Creating packages tutorial

Check for a correct devtools install/development environment.

Tip: The RStudio Release Preview has the most up-to-date build tools and code-linting features. I recommend using it to avoid mistakes.

# install.packages(c("devtools", "roxygen2", "knitr", "testthat", "ggplot2"))
devtools::find_rtools()
devtools::has_devel()

Both should return true. If not, you will need to install RTools (Windows) or the XCode/Command-Line tools for Mac. (You should already have the r-base-dev package on Linux.)

What's the funky :: operator? It's a shortcut for using functions and data from packages when you haven't actually loaded them with library().

X::Y() is the equivalent of saying "from package X, use function Y"

So this:

devtools::has_devel()

is the same as

library(devtools)
has_devel()

Neat, right? It'll become VERY useful later.


Making Packages

Okay let's make a package with the built-in RStudio interface.

New Project-> New Project in new directory -> New R Package (with git repo checked)

Commit everything to the git repo. (In case something goes wrong later...)

Now go to RStudio's build tab and hit "Build & Reload". This will construct your package and tell R that it exists and is ready for use.

As a test, run the following function (this is all your package contains right now): hello()

Woo! We just made our first package. But why? Why do we want to make packages? Hopefully as we continue, it will become more apparent, but I'm putting my favorite reasons here:


So what is a package?

People have different definitions of what a package does, but they commonly are a set of functions and data that extend R's function. However, strictly speaking, they are anything that has a DESCRIPTION file (this is what RStudio/devtools considers a package).

So what goes into a package and how does it work? What are we going to do when we make a package? Lets go over what each of the files do.


DESCRIPTION

This is the description of your package.

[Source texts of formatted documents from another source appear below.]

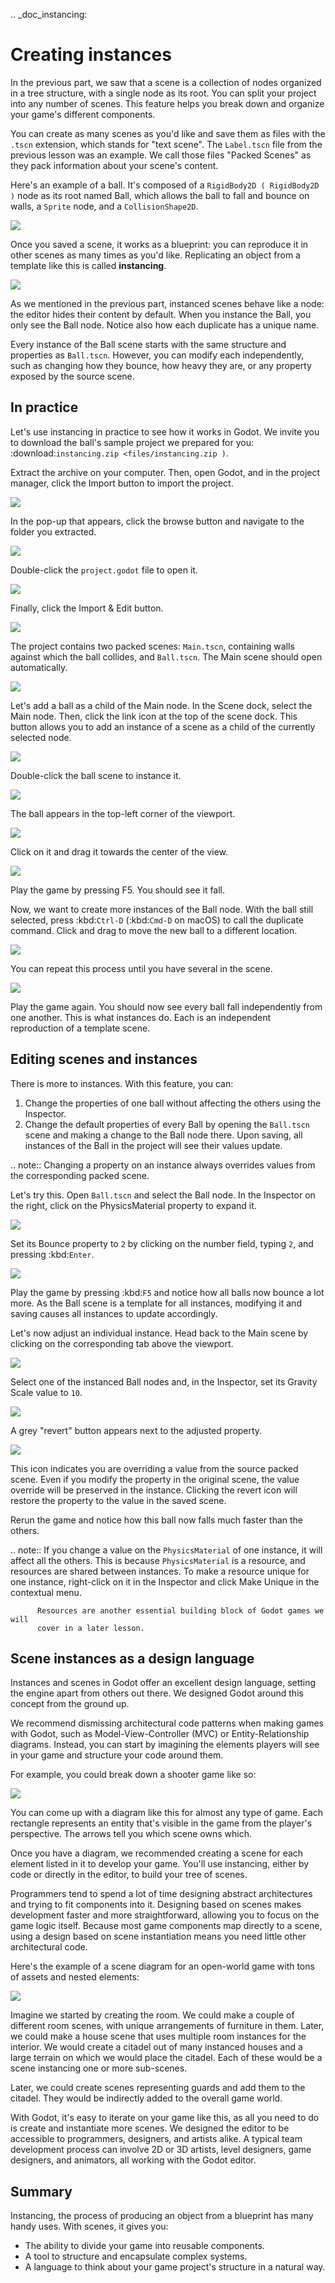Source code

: .. _doc_instancing:

Creating instances
==================

In the previous part, we saw that a scene is a collection of nodes organized in
a tree structure, with a single node as its root. You can split your project
into any number of scenes. This feature helps you break down and organize your
game's different components.

You can create as many scenes as you'd like and save them as files with the
`.tscn` extension, which stands for "text scene". The `Label.tscn` file from
the previous lesson was an example. We call those files "Packed Scenes" as they
pack information about your scene's content.

Here's an example of a ball. It's composed of a `RigidBody2D
( RigidBody2D )` node as its root named Ball, which allows the ball to fall
and bounce on walls, a `Sprite` node, and a
`CollisionShape2D`.

![](img/instancing_ball_scene.png)

Once you saved a scene, it works as a blueprint: you can reproduce it in other
scenes as many times as you'd like. Replicating an object from a template like
this is called **instancing**.

![](img/instancing_ball_instances_example.png)

As we mentioned in the previous part, instanced scenes behave like a node: the
editor hides their content by default. When you instance the Ball, you only see
the Ball node. Notice also how each duplicate has a unique name.

Every instance of the Ball scene starts with the same structure and properties
as `Ball.tscn`. However, you can modify each independently, such as changing
how they bounce, how heavy they are, or any property exposed by the source
scene.

In practice
-----------

Let's use instancing in practice to see how it works in Godot. We invite
you to download the ball's sample project we prepared for you:
:download:`instancing.zip <files/instancing.zip )`.

Extract the archive on your computer. Then, open Godot, and in the project
manager, click the Import button to import the project.

![](img/instancing_import_button.png)

In the pop-up that appears, click the browse button and navigate to the folder
you extracted.

![](img/instancing_import_browse.png)

Double-click the `project.godot` file to open it.

![](img/instancing_import_project_file.png)

Finally, click the Import & Edit button.

![](img/instancing_import_and_edit_button.png)

The project contains two packed scenes: `Main.tscn`, containing walls against
which the ball collides, and `Ball.tscn`. The Main scene should open
automatically.

![](img/instancing_main_scene.png)

Let's add a ball as a child of the Main node. In the Scene dock, select the Main
node. Then, click the link icon at the top of the scene dock. This button allows
you to add an instance of a scene as a child of the currently selected node.

![](img/instancing_scene_link_button.png)

Double-click the ball scene to instance it.

![](img/instancing_instance_child_window.png)

The ball appears in the top-left corner of the viewport.

![](img/instancing_ball_instanced.png)

Click on it and drag it towards the center of the view.

![](img/instancing_ball_moved.png)

Play the game by pressing F5. You should see it fall.

Now, we want to create more instances of the Ball node. With the ball still
selected, press :kbd:`Ctrl-D` (:kbd:`Cmd-D` on macOS) to call the duplicate
command. Click and drag to move the new ball to a different location.

![](img/instancing_ball_duplicated.png)

You can repeat this process until you have several in the scene.

![](img/instancing_main_scene_with_balls.png)

Play the game again. You should now see every ball fall independently from one
another. This is what instances do. Each is an independent reproduction of a
template scene.

Editing scenes and instances
----------------------------

There is more to instances. With this feature, you can:

1. Change the properties of one ball without affecting the others using the
   Inspector.
2. Change the default properties of every Ball by opening the `Ball.tscn` scene
   and making a change to the Ball node there. Upon saving, all instances of the
   Ball in the project will see their values update.

.. note:: Changing a property on an instance always overrides values from the
          corresponding packed scene.

Let's try this. Open `Ball.tscn` and select the Ball node. In the Inspector on
the right, click on the PhysicsMaterial property to expand it.

![](img/instancing_physics_material_expand.png)

Set its Bounce property to `2` by clicking on the number field, typing `2`,
and pressing :kbd:`Enter`.

![](img/instancing_property_bounce_updated.png)

Play the game by pressing :kbd:`F5` and notice how all balls now bounce a lot
more. As the Ball scene is a template for all instances, modifying it and saving
causes all instances to update accordingly.

Let's now adjust an individual instance. Head back to the Main scene by clicking
on the corresponding tab above the viewport.

![](img/instancing_scene_tabs.png)

Select one of the instanced Ball nodes and, in the Inspector, set its Gravity
Scale value to `10`.

![](img/instancing_property_gravity_scale.png)

A grey "revert" button appears next to the adjusted property.

![](img/instancing_property_revert_icon.png)

This icon indicates you are overriding a value from the source packed scene.
Even if you modify the property in the original scene, the value override will
be preserved in the instance. Clicking the revert icon will restore the
property to the value in the saved scene.

Rerun the game and notice how this ball now falls much faster than the others.

.. note:: If you change a value on the `PhysicsMaterial` of one instance, it
          will affect all the others. This is because `PhysicsMaterial` is a
          resource, and resources are shared between instances. To make a
          resource unique for one instance, right-click on it in the Inspector
          and click Make Unique in the contextual menu.

          Resources are another essential building block of Godot games we will
          cover in a later lesson.

Scene instances as a design language
------------------------------------

Instances and scenes in Godot offer an excellent design language, setting the
engine apart from others out there. We designed Godot around this concept from
the ground up.

We recommend dismissing architectural code patterns when making games with
Godot, such as Model-View-Controller (MVC) or Entity-Relationship diagrams.
Instead, you can start by imagining the elements players will see in your game
and structure your code around them.

For example, you could break down a shooter game like so:

![](img/instancing_diagram_shooter.png)

You can come up with a diagram like this for almost any type of game. Each
rectangle represents an entity that's visible in the game from the player's
perspective. The arrows tell you which scene owns which.

Once you have a diagram, we recommended creating a scene for each element listed
in it to develop your game. You'll use instancing, either by code or directly in
the editor, to build your tree of scenes.

Programmers tend to spend a lot of time designing abstract architectures and
trying to fit components into it. Designing based on scenes makes development
faster and more straightforward, allowing you to focus on the game logic itself.
Because most game components map directly to a scene, using a design based on
scene instantiation means you need little other architectural code.

Here's the example of a scene diagram for an open-world game with tons of assets
and nested elements:

![](img/instancing_diagram_open_world.png)

Imagine we started by creating the room. We could make a couple of different
room scenes, with unique arrangements of furniture in them. Later, we could make
a house scene that uses multiple room instances for the interior. We would
create a citadel out of many instanced houses and a large terrain on which we
would place the citadel. Each of these would be a scene instancing one or more sub-scenes.

Later, we could create scenes representing guards and add them to the citadel.
They would be indirectly added to the overall game world.

With Godot, it's easy to iterate on your game like this, as all you need to do
is create and instantiate more scenes. We designed the editor to be accessible
to programmers, designers, and artists alike. A typical team development process
can involve 2D or 3D artists, level designers, game designers, and animators,
all working with the Godot editor.

Summary
-------

Instancing, the process of producing an object from a blueprint has many handy
uses. With scenes, it gives you:

- The ability to divide your game into reusable components.
- A tool to structure and encapsulate complex systems.
- A language to think about your game project's structure in a natural way.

This has all of the information needed to understand what your package does, who wrote it, and what other packages it requires to run. Fill in the fields as you like right now. If you want something to be on multiple lines, you'll need to hit return mid sentence and add two spaces before you continue typing (a bit irksome, but that's life).

What if we want our package to require other packages to run? Use the following code:

devtools::use_package("NameOfPackage")

You should see the name of the package pop up under imports. If not close the file and open again and it should be there. Try adding an import for ggplot2.


NAMESPACE

This is a special file that is handled automatically by RStudio. You will never need to touch it.

However, in the interests of being thorough, it contains the "names" of everything you add to your package. Stuff that is found in this file becomes available to the user. RStudio will automatically generate this for you as you write code.


.gitignore

Stuff you don't want git to see. Add a new line here with the filename for every file you wish to hide from it (you can use the "*" character as a wildcard).


.Rbuildignore

This is another special file that you will never need to touch. It contains information on which files to ignore when building your package from source.


R/ (directory)

This is where our actual R code lives. So what types of code goes in here? Long story short: functions, methods, and classes (we'll explain what methods/classes are later). Generally scripts (ie. probably what you've been writing up until now) are NOT ALLOWED.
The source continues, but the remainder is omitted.